» WHAT TO DO: Your task is to repeat all of the data exactly while excluding the pictures.

» DATA EXTRACTS:
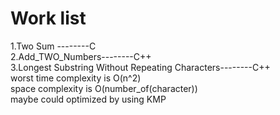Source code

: Work list
===================

1.Two Sum --------C<br />
2.Add_TWO_Numbers--------C++<br />
3.Longest Substring Without Repeating Characters--------C++<br />
    worst time complexity is O(n^2)<br />
    space complexity is O(number_of(character))<br />
    maybe could optimized by using KMP<br />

» RESULT OF THE TASK:
Source code

: Work list
===================

1.Two Sum --------C<br />
2.Add_TWO_Numbers--------C++<br />
3.Longest Substring Without Repeating Characters--------C++<br />
    worst time complexity is O(n^2)<br />
    space complexity is O(number_of(character))<br />
    maybe could optimized by using KMP<br />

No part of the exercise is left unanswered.